> Problem requirements
Everything in the records should be repeated exactly, down to the last character.

########################################

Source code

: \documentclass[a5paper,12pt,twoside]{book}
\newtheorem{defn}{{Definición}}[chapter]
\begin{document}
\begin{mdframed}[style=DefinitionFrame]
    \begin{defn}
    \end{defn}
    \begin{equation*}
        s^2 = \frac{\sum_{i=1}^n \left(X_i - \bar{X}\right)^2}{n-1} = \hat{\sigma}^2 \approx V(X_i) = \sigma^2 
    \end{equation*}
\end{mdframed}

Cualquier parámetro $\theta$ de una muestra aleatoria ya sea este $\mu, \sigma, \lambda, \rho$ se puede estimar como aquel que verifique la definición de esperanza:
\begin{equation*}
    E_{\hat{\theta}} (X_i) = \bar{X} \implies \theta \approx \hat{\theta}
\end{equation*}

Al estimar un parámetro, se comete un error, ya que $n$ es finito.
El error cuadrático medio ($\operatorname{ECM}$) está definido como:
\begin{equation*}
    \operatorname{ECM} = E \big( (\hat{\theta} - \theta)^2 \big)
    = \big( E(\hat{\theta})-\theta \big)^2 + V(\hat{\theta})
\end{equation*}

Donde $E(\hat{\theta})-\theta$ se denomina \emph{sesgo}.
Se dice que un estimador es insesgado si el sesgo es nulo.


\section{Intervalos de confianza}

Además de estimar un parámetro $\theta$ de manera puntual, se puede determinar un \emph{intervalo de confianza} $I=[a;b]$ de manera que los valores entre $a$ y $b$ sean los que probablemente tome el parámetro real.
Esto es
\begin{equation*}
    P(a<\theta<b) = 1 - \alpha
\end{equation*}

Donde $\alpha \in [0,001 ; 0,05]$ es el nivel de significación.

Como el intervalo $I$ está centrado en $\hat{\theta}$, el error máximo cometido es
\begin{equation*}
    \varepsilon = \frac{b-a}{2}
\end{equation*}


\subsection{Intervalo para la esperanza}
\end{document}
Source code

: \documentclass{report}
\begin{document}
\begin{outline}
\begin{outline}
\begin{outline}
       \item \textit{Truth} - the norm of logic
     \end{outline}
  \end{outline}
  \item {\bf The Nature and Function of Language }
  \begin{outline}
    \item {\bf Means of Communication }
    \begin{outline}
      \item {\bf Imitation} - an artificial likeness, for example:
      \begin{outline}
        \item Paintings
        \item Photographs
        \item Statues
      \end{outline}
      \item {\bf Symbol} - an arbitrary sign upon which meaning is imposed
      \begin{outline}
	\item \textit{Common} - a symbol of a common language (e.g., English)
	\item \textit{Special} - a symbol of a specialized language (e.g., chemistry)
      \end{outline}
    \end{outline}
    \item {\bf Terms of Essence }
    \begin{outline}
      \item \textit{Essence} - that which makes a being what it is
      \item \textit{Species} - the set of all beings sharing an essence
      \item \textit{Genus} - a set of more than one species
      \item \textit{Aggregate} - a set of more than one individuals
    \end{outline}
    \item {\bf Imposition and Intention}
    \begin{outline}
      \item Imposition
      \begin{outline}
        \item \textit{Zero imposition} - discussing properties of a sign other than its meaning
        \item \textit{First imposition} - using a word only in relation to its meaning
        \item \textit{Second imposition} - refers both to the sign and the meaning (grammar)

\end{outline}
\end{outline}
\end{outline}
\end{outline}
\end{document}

########################################

> Response to this task
Source code

: \documentclass[a5paper,12pt,twoside]{book}
\newtheorem{defn}{{Definición}}[chapter]
\begin{document}
\begin{mdframed}[style=DefinitionFrame]
    \begin{defn}
    \end{defn}
    \begin{equation*}
        s^2 = \frac{\sum_{i=1}^n \left(X_i - \bar{X}\right)^2}{n-1} = \hat{\sigma}^2 \approx V(X_i) = \sigma^2 
    \end{equation*}
\end{mdframed}

Cualquier parámetro $\theta$ de una muestra aleatoria ya sea este $\mu, \sigma, \lambda, \rho$ se puede estimar como aquel que verifique la definición de esperanza:
\begin{equation*}
    E_{\hat{\theta}} (X_i) = \bar{X} \implies \theta \approx \hat{\theta}
\end{equation*}

Al estimar un parámetro, se comete un error, ya que $n$ es finito.
El error cuadrático medio ($\operatorname{ECM}$) está definido como:
\begin{equation*}
    \operatorname{ECM} = E \big( (\hat{\theta} - \theta)^2 \big)
    = \big( E(\hat{\theta})-\theta \big)^2 + V(\hat{\theta})
\end{equation*}

Donde $E(\hat{\theta})-\theta$ se denomina \emph{sesgo}.
Se dice que un estimador es insesgado si el sesgo es nulo.


\section{Intervalos de confianza}

Además de estimar un parámetro $\theta$ de manera puntual, se puede determinar un \emph{intervalo de confianza} $I=[a;b]$ de manera que los valores entre $a$ y $b$ sean los que probablemente tome el parámetro real.
Esto es
\begin{equation*}
    P(a<\theta<b) = 1 - \alpha
\end{equation*}

Donde $\alpha \in [0,001 ; 0,05]$ es el nivel de significación.

Como el intervalo $I$ está centrado en $\hat{\theta}$, el error máximo cometido es
\begin{equation*}
    \varepsilon = \frac{b-a}{2}
\end{equation*}


\subsection{Intervalo para la esperanza}
\end{document}
Source code

: \documentclass{report}
\begin{document}
\begin{outline}
\begin{outline}
\begin{outline}
       \item \textit{Truth} - the norm of logic
     \end{outline}
  \end{outline}
  \item {\bf The Nature and Function of Language }
  \begin{outline}
    \item {\bf Means of Communication }
    \begin{outline}
      \item {\bf Imitation} - an artificial likeness, for example:
      \begin{outline}
        \item Paintings
        \item Photographs
        \item Statues
      \end{outline}
      \item {\bf Symbol} - an arbitrary sign upon which meaning is imposed
      \begin{outline}
	\item \textit{Common} - a symbol of a common language (e.g., English)
	\item \textit{Special} - a symbol of a specialized language (e.g., chemistry)
      \end{outline}
    \end{outline}
    \item {\bf Terms of Essence }
    \begin{outline}
      \item \textit{Essence} - that which makes a being what it is
      \item \textit{Species} - the set of all beings sharing an essence
      \item \textit{Genus} - a set of more than one species
      \item \textit{Aggregate} - a set of more than one individuals
    \end{outline}
    \item {\bf Imposition and Intention}
    \begin{outline}
      \item Imposition
      \begin{outline}
        \item \textit{Zero imposition} - discussing properties of a sign other than its meaning
        \item \textit{First imposition} - using a word only in relation to its meaning
        \item \textit{Second imposition} - refers both to the sign and the meaning (grammar)

\end{outline}
\end{outline}
\end{outline}
\end{outline}
\end{document}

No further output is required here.